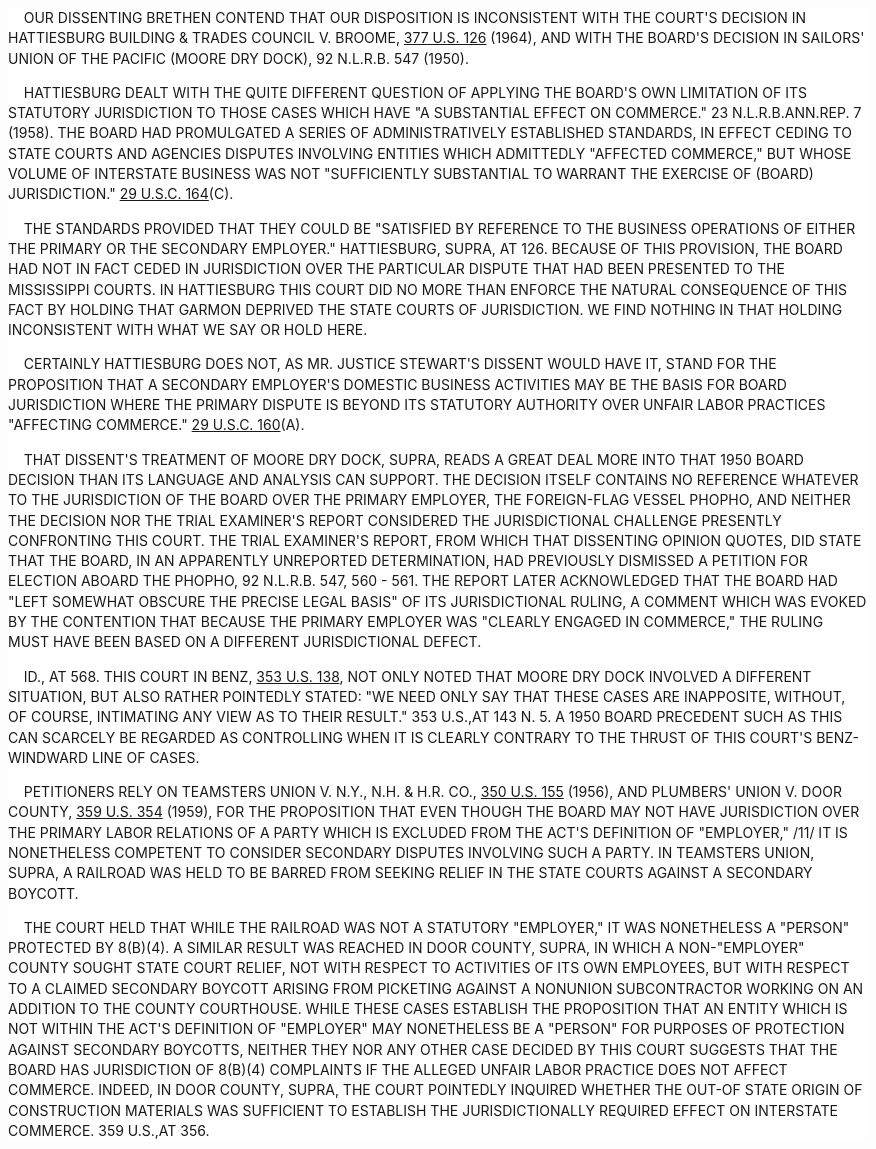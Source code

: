     OUR DISSENTING BRETHEN CONTEND THAT OUR DISPOSITION IS INCONSISTENT WITH THE COURT'S DECISION IN HATTIESBURG BUILDING & TRADES COUNCIL V. BROOME, [377 U.S. 126][/us/courts/scotus/usReporter/377/126] (1964), AND WITH THE BOARD'S DECISION IN SAILORS' UNION OF THE PACIFIC (MOORE DRY DOCK), 92 N.L.R.B. 547 (1950).

    HATTIESBURG DEALT WITH THE QUITE DIFFERENT QUESTION OF APPLYING THE BOARD'S OWN LIMITATION OF ITS STATUTORY JURISDICTION TO THOSE CASES WHICH HAVE "A SUBSTANTIAL EFFECT ON COMMERCE."  23 N.L.R.B.ANN.REP.  7 (1958).  THE BOARD HAD PROMULGATED A SERIES OF ADMINISTRATIVELY ESTABLISHED STANDARDS, IN EFFECT CEDING TO STATE COURTS AND AGENCIES DISPUTES INVOLVING ENTITIES WHICH ADMITTEDLY "AFFECTED COMMERCE," BUT WHOSE VOLUME OF INTERSTATE BUSINESS WAS NOT "SUFFICIENTLY SUBSTANTIAL TO WARRANT THE EXERCISE OF (BOARD) JURISDICTION."  [29 U.S.C. 164][/us/usc/t29/s164](C).

    THE STANDARDS PROVIDED THAT THEY COULD BE "SATISFIED BY REFERENCE TO THE BUSINESS OPERATIONS OF EITHER THE PRIMARY OR THE SECONDARY EMPLOYER."  HATTIESBURG, SUPRA, AT 126.  BECAUSE OF THIS PROVISION, THE BOARD HAD NOT IN FACT CEDED IN JURISDICTION OVER THE PARTICULAR DISPUTE THAT HAD BEEN PRESENTED TO THE MISSISSIPPI COURTS.  IN HATTIESBURG THIS COURT DID NO MORE THAN ENFORCE THE NATURAL CONSEQUENCE OF THIS FACT BY HOLDING THAT GARMON DEPRIVED THE STATE COURTS OF JURISDICTION.  WE FIND NOTHING IN THAT HOLDING INCONSISTENT WITH WHAT WE SAY OR HOLD HERE.

    CERTAINLY HATTIESBURG DOES NOT, AS MR. JUSTICE STEWART'S DISSENT WOULD HAVE IT, STAND FOR THE PROPOSITION THAT A SECONDARY EMPLOYER'S DOMESTIC BUSINESS ACTIVITIES MAY BE THE BASIS FOR BOARD JURISDICTION WHERE THE PRIMARY DISPUTE IS BEYOND ITS STATUTORY AUTHORITY OVER UNFAIR LABOR PRACTICES "AFFECTING COMMERCE."  [29 U.S.C. 160][/us/usc/t29/s160](A).

    THAT DISSENT'S TREATMENT OF MOORE DRY DOCK, SUPRA, READS A GREAT DEAL MORE INTO THAT 1950 BOARD DECISION THAN ITS LANGUAGE AND ANALYSIS CAN SUPPORT.  THE DECISION ITSELF CONTAINS NO REFERENCE WHATEVER TO THE JURISDICTION OF THE BOARD OVER THE PRIMARY EMPLOYER, THE FOREIGN-FLAG VESSEL PHOPHO, AND NEITHER THE DECISION NOR THE TRIAL EXAMINER'S REPORT CONSIDERED THE JURISDICTIONAL CHALLENGE PRESENTLY CONFRONTING THIS COURT.  THE TRIAL EXAMINER'S REPORT, FROM WHICH THAT DISSENTING OPINION QUOTES, DID STATE THAT THE BOARD, IN AN APPARENTLY UNREPORTED DETERMINATION, HAD PREVIOUSLY DISMISSED A PETITION FOR ELECTION ABOARD THE PHOPHO, 92 N.L.R.B. 547, 560 - 561.  THE REPORT LATER ACKNOWLEDGED THAT THE BOARD HAD "LEFT SOMEWHAT OBSCURE THE PRECISE LEGAL BASIS" OF ITS JURISDICTIONAL RULING, A COMMENT WHICH WAS EVOKED BY THE CONTENTION THAT BECAUSE THE PRIMARY EMPLOYER WAS "CLEARLY ENGAGED IN COMMERCE," THE RULING MUST HAVE BEEN BASED ON A DIFFERENT JURISDICTIONAL DEFECT.

    ID., AT 568.  THIS COURT IN BENZ, [353 U.S. 138][/us/courts/scotus/usReporter/353/138], NOT ONLY NOTED THAT MOORE DRY DOCK INVOLVED A DIFFERENT SITUATION, BUT ALSO RATHER POINTEDLY STATED:  "WE NEED ONLY SAY THAT THESE CASES ARE INAPPOSITE, WITHOUT, OF COURSE, INTIMATING ANY VIEW AS TO THEIR RESULT."  353 U.S.,AT 143 N. 5.  A 1950 BOARD PRECEDENT SUCH AS THIS CAN SCARCELY BE REGARDED AS CONTROLLING WHEN IT IS CLEARLY CONTRARY TO THE THRUST OF THIS COURT'S BENZ-WINDWARD LINE OF CASES.

    PETITIONERS RELY ON TEAMSTERS UNION V. N.Y., N.H. & H.R. CO., [350 U.S. 155][/us/courts/scotus/usReporter/350/155] (1956), AND PLUMBERS' UNION V. DOOR COUNTY, [359 U.S. 354][/us/courts/scotus/usReporter/359/354] (1959), FOR THE PROPOSITION THAT EVEN THOUGH THE BOARD MAY NOT HAVE JURISDICTION OVER THE PRIMARY LABOR RELATIONS OF A PARTY WHICH IS EXCLUDED FROM THE ACT'S DEFINITION OF "EMPLOYER,"  /11/  IT IS NONETHELESS COMPETENT TO CONSIDER SECONDARY DISPUTES INVOLVING SUCH A PARTY.  IN TEAMSTERS UNION, SUPRA, A RAILROAD WAS HELD TO BE BARRED FROM SEEKING RELIEF IN THE STATE COURTS AGAINST A SECONDARY BOYCOTT.

    THE COURT HELD THAT WHILE THE RAILROAD WAS NOT A STATUTORY "EMPLOYER," IT WAS NONETHELESS A "PERSON" PROTECTED BY 8(B)(4).  A SIMILAR RESULT WAS REACHED IN DOOR COUNTY, SUPRA, IN WHICH A NON-"EMPLOYER"  COUNTY SOUGHT STATE COURT RELIEF, NOT WITH RESPECT TO ACTIVITIES OF ITS OWN EMPLOYEES, BUT WITH RESPECT TO A CLAIMED SECONDARY BOYCOTT ARISING FROM PICKETING AGAINST A NONUNION SUBCONTRACTOR WORKING ON AN ADDITION TO THE COUNTY COURTHOUSE.  WHILE THESE CASES ESTABLISH THE PROPOSITION THAT AN ENTITY WHICH IS NOT WITHIN THE ACT'S DEFINITION OF "EMPLOYER" MAY NONETHELESS BE A "PERSON" FOR PURPOSES OF PROTECTION AGAINST SECONDARY BOYCOTTS, NEITHER THEY NOR ANY OTHER CASE DECIDED BY THIS COURT SUGGESTS THAT THE BOARD HAS JURISDICTION OF 8(B)(4) COMPLAINTS IF THE ALLEGED UNFAIR LABOR PRACTICE DOES NOT AFFECT COMMERCE.  INDEED, IN DOOR COUNTY, SUPRA, THE COURT POINTEDLY INQUIRED WHETHER THE OUT-OF STATE ORIGIN OF CONSTRUCTION MATERIALS WAS SUFFICIENT TO ESTABLISH THE JURISDICTIONALLY REQUIRED EFFECT ON INTERSTATE COMMERCE.  359 U.S.,AT 356.


[/us/courts/scotus/usReporter/419/215]: https://publicdocs.github.io/go/links?ns=uslm-x&ref=%2Fus%2Fcourts%2Fscotus%2FusReporter%2F419%2F215
[/us/courts/scotus/usReporter/415/104]: https://publicdocs.github.io/go/links?ns=uslm-x&ref=%2Fus%2Fcourts%2Fscotus%2FusReporter%2F415%2F104
[/us/courts/scotus/usReporter/354/284]: https://publicdocs.github.io/go/links?ns=uslm-x&ref=%2Fus%2Fcourts%2Fscotus%2FusReporter%2F354%2F284
[/us/courts/scotus/usReporter/391/308]: https://publicdocs.github.io/go/links?ns=uslm-x&ref=%2Fus%2Fcourts%2Fscotus%2FusReporter%2F391%2F308
[/us/courts/scotus/usReporter/415/104]: https://publicdocs.github.io/go/links?ns=uslm-x&ref=%2Fus%2Fcourts%2Fscotus%2FusReporter%2F415%2F104
[/us/courts/scotus/usReporter/415/947]: https://publicdocs.github.io/go/links?ns=uslm-x&ref=%2Fus%2Fcourts%2Fscotus%2FusReporter%2F415%2F947
[/us/stat/49/452]: https://publicdocs.github.io/go/links?ns=uslm&ref=%2Fus%2Fstat%2F49%2F452
[/us/usc/t29/s158]: https://publicdocs.github.io/go/links?ns=uslm&ref=%2Fus%2Fusc%2Ft29%2Fs158
[/us/courts/scotus/usReporter/359/236]: https://publicdocs.github.io/go/links?ns=uslm-x&ref=%2Fus%2Fcourts%2Fscotus%2FusReporter%2F359%2F236
[/us/courts/scotus/usReporter/346/485]: https://publicdocs.github.io/go/links?ns=uslm-x&ref=%2Fus%2Fcourts%2Fscotus%2FusReporter%2F346%2F485
[/us/courts/scotus/usReporter/366/667]: https://publicdocs.github.io/go/links?ns=uslm-x&ref=%2Fus%2Fcourts%2Fscotus%2FusReporter%2F366%2F667
[/us/usc/t29/s157]: https://publicdocs.github.io/go/links?ns=uslm&ref=%2Fus%2Fusc%2Ft29%2Fs157
[/us/usc/t29/s158]: https://publicdocs.github.io/go/links?ns=uslm&ref=%2Fus%2Fusc%2Ft29%2Fs158
[/us/usc/t29/s160]: https://publicdocs.github.io/go/links?ns=uslm&ref=%2Fus%2Fusc%2Ft29%2Fs160
[/us/courts/scotus/usReporter/377/126]: https://publicdocs.github.io/go/links?ns=uslm-x&ref=%2Fus%2Fcourts%2Fscotus%2FusReporter%2F377%2F126
[/us/usc/t29/s164]: https://publicdocs.github.io/go/links?ns=uslm&ref=%2Fus%2Fusc%2Ft29%2Fs164
[/us/usc/t29/s160]: https://publicdocs.github.io/go/links?ns=uslm&ref=%2Fus%2Fusc%2Ft29%2Fs160
[/us/courts/scotus/usReporter/353/138]: https://publicdocs.github.io/go/links?ns=uslm-x&ref=%2Fus%2Fcourts%2Fscotus%2FusReporter%2F353%2F138
[/us/courts/scotus/usReporter/350/155]: https://publicdocs.github.io/go/links?ns=uslm-x&ref=%2Fus%2Fcourts%2Fscotus%2FusReporter%2F350%2F155
[/us/courts/scotus/usReporter/359/354]: https://publicdocs.github.io/go/links?ns=uslm-x&ref=%2Fus%2Fcourts%2Fscotus%2FusReporter%2F359%2F354
[/us/courts/scotus/usReporter/354/284]: https://publicdocs.github.io/go/links?ns=uslm-x&ref=%2Fus%2Fcourts%2Fscotus%2FusReporter%2F354%2F284
[/us/courts/scotus/usReporter/391/308]: https://publicdocs.github.io/go/links?ns=uslm-x&ref=%2Fus%2Fcourts%2Fscotus%2FusReporter%2F391%2F308
[/us/courts/scotus/usReporter/345/192]: https://publicdocs.github.io/go/links?ns=uslm-x&ref=%2Fus%2Fcourts%2Fscotus%2FusReporter%2F345%2F192
[/us/courts/scotus/usReporter/371/542]: https://publicdocs.github.io/go/links?ns=uslm-x&ref=%2Fus%2Fcourts%2Fscotus%2FusReporter%2F371%2F542
[/us/usc/t28/s1257]: https://publicdocs.github.io/go/links?ns=uslm&ref=%2Fus%2Fusc%2Ft28%2Fs1257
[/us/courts/scotus/usReporter/372/10]: https://publicdocs.github.io/go/links?ns=uslm-x&ref=%2Fus%2Fcourts%2Fscotus%2FusReporter%2F372%2F10
[/us/courts/scotus/usReporter/353/138]: https://publicdocs.github.io/go/links?ns=uslm-x&ref=%2Fus%2Fcourts%2Fscotus%2FusReporter%2F353%2F138
[/us/courts/scotus/usReporter/372/10]: https://publicdocs.github.io/go/links?ns=uslm-x&ref=%2Fus%2Fcourts%2Fscotus%2FusReporter%2F372%2F10
[/us/courts/scotus/usReporter/372/24]: https://publicdocs.github.io/go/links?ns=uslm-x&ref=%2Fus%2Fcourts%2Fscotus%2FusReporter%2F372%2F24
[/us/usc/t29/s152]: https://publicdocs.github.io/go/links?ns=uslm&ref=%2Fus%2Fusc%2Ft29%2Fs152
[/us/courts/scotus/usReporter/397/195]: https://publicdocs.github.io/go/links?ns=uslm-x&ref=%2Fus%2Fcourts%2Fscotus%2FusReporter%2F397%2F195
[/us/courts/scotus/usReporter/379/967]: https://publicdocs.github.io/go/links?ns=uslm-x&ref=%2Fus%2Fcourts%2Fscotus%2FusReporter%2F379%2F967
[/us/courts/scotus/usReporter/389/932]: https://publicdocs.github.io/go/links?ns=uslm-x&ref=%2Fus%2Fcourts%2Fscotus%2FusReporter%2F389%2F932
[/us/usc/t29/s152]: https://publicdocs.github.io/go/links?ns=uslm&ref=%2Fus%2Fusc%2Ft29%2Fs152
[/us/courts/scotus/usReporter/415/104]: https://publicdocs.github.io/go/links?ns=uslm-x&ref=%2Fus%2Fcourts%2Fscotus%2FusReporter%2F415%2F104
[/us/usc/t29/s152]: https://publicdocs.github.io/go/links?ns=uslm&ref=%2Fus%2Fusc%2Ft29%2Fs152
[/us/courts/scotus/usReporter/353/138]: https://publicdocs.github.io/go/links?ns=uslm-x&ref=%2Fus%2Fcourts%2Fscotus%2FusReporter%2F353%2F138
[/us/courts/scotus/usReporter/372/10]: https://publicdocs.github.io/go/links?ns=uslm-x&ref=%2Fus%2Fcourts%2Fscotus%2FusReporter%2F372%2F10
[/us/courts/scotus/usReporter/372/24]: https://publicdocs.github.io/go/links?ns=uslm-x&ref=%2Fus%2Fcourts%2Fscotus%2FusReporter%2F372%2F24
[/us/courts/scotus/usReporter/397/195]: https://publicdocs.github.io/go/links?ns=uslm-x&ref=%2Fus%2Fcourts%2Fscotus%2FusReporter%2F397%2F195
[/us/stat/73/542]: https://publicdocs.github.io/go/links?ns=uslm&ref=%2Fus%2Fstat%2F73%2F542
[/us/usc/t29/s158]: https://publicdocs.github.io/go/links?ns=uslm&ref=%2Fus%2Fusc%2Ft29%2Fs158
[/us/courts/scotus/usReporter/377/126]: https://publicdocs.github.io/go/links?ns=uslm-x&ref=%2Fus%2Fcourts%2Fscotus%2FusReporter%2F377%2F126
[/us/courts/scotus/usReporter/359/236]: https://publicdocs.github.io/go/links?ns=uslm-x&ref=%2Fus%2Fcourts%2Fscotus%2FusReporter%2F359%2F236
[/us/usc/t29/s152]: https://publicdocs.github.io/go/links?ns=uslm&ref=%2Fus%2Fusc%2Ft29%2Fs152
[/us/courts/scotus/usReporter/359/354]: https://publicdocs.github.io/go/links?ns=uslm-x&ref=%2Fus%2Fcourts%2Fscotus%2FusReporter%2F359%2F354
[/us/courts/scotus/usReporter/350/155]: https://publicdocs.github.io/go/links?ns=uslm-x&ref=%2Fus%2Fcourts%2Fscotus%2FusReporter%2F350%2F155
[/us/usc/t29/s187]: https://publicdocs.github.io/go/links?ns=uslm&ref=%2Fus%2Fusc%2Ft29%2Fs187
[/us/courts/scotus/usReporter/377/252]: https://publicdocs.github.io/go/links?ns=uslm-x&ref=%2Fus%2Fcourts%2Fscotus%2FusReporter%2F377%2F252
[/us/courts/scotus/usReporter/377/126]: https://publicdocs.github.io/go/links?ns=uslm-x&ref=%2Fus%2Fcourts%2Fscotus%2FusReporter%2F377%2F126
[/us/courts/scotus/usReporter/346/485]: https://publicdocs.github.io/go/links?ns=uslm-x&ref=%2Fus%2Fcourts%2Fscotus%2FusReporter%2F346%2F485
[/us/courts/scotus/usReporter/386/171]: https://publicdocs.github.io/go/links?ns=uslm-x&ref=%2Fus%2Fcourts%2Fscotus%2FusReporter%2F386%2F171
[/us/usc/t29/s152]: https://publicdocs.github.io/go/links?ns=uslm&ref=%2Fus%2Fusc%2Ft29%2Fs152
[/us/usc/t29/s152]: https://publicdocs.github.io/go/links?ns=uslm&ref=%2Fus%2Fusc%2Ft29%2Fs152
[/us/usc/t29/s187]: https://publicdocs.github.io/go/links?ns=uslm&ref=%2Fus%2Fusc%2Ft29%2Fs187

* **Work instruction**
Retype only the lines that run from the first line of the entries above to the line containing "N.L.R.B. 547 (1950).", both included. Do not carry over any pictures.

* **Response to this task**
Source code

:     OUR DISSENTING BRETHEN CONTEND THAT OUR DISPOSITION IS INCONSISTENT WITH THE COURT'S DECISION IN HATTIESBURG BUILDING & TRADES COUNCIL V. BROOME, [377 U.S. 126][/us/courts/scotus/usReporter/377/126] (1964), AND WITH THE BOARD'S DECISION IN SAILORS' UNION OF THE PACIFIC (MOORE DRY DOCK), 92 N.L.R.B. 547 (1950).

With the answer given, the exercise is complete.